Re: 9.2.3 crashes during archive recovery

From: Heikki Linnakangas <hlinnakangas(at)vmware(dot)com>
To: KONDO Mitsumasa <kondo(dot)mitsumasa(at)lab(dot)ntt(dot)co(dot)jp>
Cc: Kyotaro HORIGUCHI <horiguchi(dot)kyotaro(at)lab(dot)ntt(dot)co(dot)jp>, michael(dot)paquier(at)gmail(dot)com, ants(at)cybertec(dot)at, simon(at)2ndquadrant(dot)com, pgsql-hackers(at)postgresql(dot)org
Subject: Re: 9.2.3 crashes during archive recovery
Date: 2013-03-07 10:41:42
Message-ID: 51386EE6.6080901@vmware.com
Views: Raw Message | Whole Thread | Download mbox | Resend email
Thread:
Lists: pgsql-hackers

On 07.03.2013 10:05, KONDO Mitsumasa wrote:
> (2013/03/06 16:50), Heikki Linnakangas wrote:>
>> Yeah. That fix isn't right, though; XLogPageRead() is supposed to
>> return true on success, and false on error, and the patch makes it
>> return 'true' on error, if archive recovery was requested but we're
>> still in crash recovery. The real issue here is that I missed the two
>> "return NULL;"s in ReadRecord(), so the code that I put in the
>> next_record_is_invalid codepath isn't run if XLogPageRead() doesn't
>> find the file at all. Attached patch is the proper fix for this.
>>
> Thanks for createing patch! I test your patch in 9.2_STABLE, but it does
> not use promote command...
> When XLogPageRead() was returned false ,it means the end of stanby loop,
> crash recovery loop, and archive recovery loop.
> Your patch is not good for promoting Standby to Master. It does not come
> off standby loop.
>
> So I make new patch which is based Heikki's and Horiguchi's patch.
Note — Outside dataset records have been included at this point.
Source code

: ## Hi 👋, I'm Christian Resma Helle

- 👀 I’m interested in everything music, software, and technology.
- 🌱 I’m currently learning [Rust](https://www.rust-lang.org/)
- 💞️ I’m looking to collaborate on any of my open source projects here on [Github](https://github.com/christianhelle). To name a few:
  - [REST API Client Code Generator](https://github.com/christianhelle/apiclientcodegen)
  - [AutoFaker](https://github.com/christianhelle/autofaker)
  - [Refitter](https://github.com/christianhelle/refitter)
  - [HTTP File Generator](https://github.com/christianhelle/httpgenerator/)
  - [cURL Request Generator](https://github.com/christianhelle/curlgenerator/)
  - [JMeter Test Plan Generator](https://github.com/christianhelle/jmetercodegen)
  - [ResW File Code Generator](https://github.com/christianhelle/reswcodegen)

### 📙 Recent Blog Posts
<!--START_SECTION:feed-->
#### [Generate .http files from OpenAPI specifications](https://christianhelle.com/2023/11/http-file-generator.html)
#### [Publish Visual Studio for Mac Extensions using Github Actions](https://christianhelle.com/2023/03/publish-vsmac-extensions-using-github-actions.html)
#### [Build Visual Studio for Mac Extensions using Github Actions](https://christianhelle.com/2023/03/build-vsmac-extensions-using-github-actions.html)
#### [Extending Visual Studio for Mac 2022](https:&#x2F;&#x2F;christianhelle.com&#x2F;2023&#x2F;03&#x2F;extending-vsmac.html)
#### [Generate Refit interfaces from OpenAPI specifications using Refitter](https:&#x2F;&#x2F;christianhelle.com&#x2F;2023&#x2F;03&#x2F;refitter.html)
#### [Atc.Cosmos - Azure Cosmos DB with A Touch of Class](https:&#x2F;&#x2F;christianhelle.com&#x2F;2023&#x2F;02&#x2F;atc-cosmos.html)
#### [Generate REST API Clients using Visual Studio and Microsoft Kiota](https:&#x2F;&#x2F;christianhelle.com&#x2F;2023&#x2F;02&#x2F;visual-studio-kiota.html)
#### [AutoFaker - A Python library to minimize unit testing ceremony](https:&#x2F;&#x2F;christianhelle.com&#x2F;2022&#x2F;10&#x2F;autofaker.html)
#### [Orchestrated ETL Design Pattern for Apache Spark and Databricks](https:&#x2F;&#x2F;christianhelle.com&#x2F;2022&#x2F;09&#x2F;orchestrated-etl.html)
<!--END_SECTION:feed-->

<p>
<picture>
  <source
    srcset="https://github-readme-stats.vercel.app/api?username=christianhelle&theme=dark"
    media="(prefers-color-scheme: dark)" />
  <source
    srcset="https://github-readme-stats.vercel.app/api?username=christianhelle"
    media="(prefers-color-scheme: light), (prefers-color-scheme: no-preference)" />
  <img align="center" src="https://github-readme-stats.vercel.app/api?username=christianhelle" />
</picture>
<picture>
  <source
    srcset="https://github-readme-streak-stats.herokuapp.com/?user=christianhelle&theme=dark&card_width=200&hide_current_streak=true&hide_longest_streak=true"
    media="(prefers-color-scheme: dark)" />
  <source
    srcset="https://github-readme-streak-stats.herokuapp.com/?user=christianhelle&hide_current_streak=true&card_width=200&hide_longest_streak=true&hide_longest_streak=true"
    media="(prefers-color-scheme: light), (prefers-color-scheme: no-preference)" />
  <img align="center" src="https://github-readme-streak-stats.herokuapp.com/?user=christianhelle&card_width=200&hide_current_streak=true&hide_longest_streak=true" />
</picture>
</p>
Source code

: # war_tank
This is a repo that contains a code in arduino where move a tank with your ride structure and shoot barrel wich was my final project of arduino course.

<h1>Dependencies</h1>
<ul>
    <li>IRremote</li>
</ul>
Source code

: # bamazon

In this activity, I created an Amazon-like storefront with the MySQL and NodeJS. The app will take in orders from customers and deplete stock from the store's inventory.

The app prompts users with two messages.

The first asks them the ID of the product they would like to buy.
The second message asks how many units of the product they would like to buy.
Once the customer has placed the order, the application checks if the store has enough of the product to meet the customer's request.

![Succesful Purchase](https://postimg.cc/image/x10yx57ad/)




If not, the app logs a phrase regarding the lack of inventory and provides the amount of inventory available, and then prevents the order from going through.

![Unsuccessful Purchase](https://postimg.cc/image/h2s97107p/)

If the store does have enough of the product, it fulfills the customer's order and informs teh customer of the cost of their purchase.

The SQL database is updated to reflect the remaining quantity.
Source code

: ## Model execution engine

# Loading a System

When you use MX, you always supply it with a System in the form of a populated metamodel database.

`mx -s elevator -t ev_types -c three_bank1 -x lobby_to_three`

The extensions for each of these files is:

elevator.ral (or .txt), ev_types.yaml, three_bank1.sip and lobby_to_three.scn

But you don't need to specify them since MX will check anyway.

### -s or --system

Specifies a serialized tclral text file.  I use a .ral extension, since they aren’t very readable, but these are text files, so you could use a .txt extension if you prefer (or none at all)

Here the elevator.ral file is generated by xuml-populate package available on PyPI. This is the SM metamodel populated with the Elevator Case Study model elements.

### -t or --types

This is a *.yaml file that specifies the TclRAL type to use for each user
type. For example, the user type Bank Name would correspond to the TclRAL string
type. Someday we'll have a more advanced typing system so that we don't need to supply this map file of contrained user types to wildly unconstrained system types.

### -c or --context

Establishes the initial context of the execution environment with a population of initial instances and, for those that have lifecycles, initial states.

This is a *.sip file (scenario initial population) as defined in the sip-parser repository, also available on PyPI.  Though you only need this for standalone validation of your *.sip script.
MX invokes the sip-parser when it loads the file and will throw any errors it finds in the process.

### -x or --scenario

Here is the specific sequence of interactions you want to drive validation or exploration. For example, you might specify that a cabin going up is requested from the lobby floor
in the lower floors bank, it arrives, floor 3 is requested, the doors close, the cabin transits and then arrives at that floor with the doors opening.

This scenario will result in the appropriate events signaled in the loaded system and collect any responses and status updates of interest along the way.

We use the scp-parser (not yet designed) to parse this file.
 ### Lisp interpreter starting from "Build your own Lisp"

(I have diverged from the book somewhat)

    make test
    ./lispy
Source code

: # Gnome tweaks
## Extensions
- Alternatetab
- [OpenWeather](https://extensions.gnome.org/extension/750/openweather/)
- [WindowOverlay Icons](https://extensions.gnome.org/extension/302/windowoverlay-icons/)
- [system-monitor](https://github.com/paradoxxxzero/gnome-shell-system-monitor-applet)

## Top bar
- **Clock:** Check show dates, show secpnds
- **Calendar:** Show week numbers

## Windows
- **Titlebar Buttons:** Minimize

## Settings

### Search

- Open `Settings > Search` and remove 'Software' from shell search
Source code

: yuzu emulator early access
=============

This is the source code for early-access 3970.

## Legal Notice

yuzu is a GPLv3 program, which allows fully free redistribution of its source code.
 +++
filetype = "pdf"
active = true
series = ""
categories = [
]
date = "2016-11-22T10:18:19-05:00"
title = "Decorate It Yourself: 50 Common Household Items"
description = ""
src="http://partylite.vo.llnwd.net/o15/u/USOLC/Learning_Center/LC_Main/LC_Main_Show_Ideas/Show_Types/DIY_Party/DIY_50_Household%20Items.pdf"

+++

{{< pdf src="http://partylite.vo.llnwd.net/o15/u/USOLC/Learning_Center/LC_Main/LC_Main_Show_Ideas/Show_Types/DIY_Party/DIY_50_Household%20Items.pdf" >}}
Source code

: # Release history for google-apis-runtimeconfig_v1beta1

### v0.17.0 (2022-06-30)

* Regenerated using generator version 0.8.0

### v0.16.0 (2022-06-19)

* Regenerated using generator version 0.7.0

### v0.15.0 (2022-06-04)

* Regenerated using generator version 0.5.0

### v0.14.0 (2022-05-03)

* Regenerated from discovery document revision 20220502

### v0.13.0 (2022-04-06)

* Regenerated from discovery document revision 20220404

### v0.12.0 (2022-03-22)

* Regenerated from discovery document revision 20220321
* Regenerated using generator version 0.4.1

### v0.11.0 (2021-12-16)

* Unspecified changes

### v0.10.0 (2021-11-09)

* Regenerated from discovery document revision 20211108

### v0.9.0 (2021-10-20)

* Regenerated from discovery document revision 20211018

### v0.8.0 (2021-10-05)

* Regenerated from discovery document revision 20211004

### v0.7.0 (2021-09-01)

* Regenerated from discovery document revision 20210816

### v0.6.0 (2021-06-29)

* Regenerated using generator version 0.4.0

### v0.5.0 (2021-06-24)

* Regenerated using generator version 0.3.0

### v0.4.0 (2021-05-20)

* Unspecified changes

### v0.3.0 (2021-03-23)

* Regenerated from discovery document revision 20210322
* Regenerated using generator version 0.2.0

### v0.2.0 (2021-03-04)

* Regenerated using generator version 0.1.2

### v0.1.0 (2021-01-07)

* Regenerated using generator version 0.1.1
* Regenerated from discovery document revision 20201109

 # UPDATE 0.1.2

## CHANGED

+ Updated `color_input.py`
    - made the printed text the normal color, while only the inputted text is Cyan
Ah, I see. I committed a slightly modified version of this.

>>> I also found a bug in latest 9.2_stable. It does not get latest timeline
>>> and
>>> recovery history file in archive recovery when master and standby
>>> timeline is different.
>>
>> Works for me.. Can you create a test script for that? Remember to set
>> "recovery_target_timeline='latest'".
> ...
> It can be reproduced in my test script, too.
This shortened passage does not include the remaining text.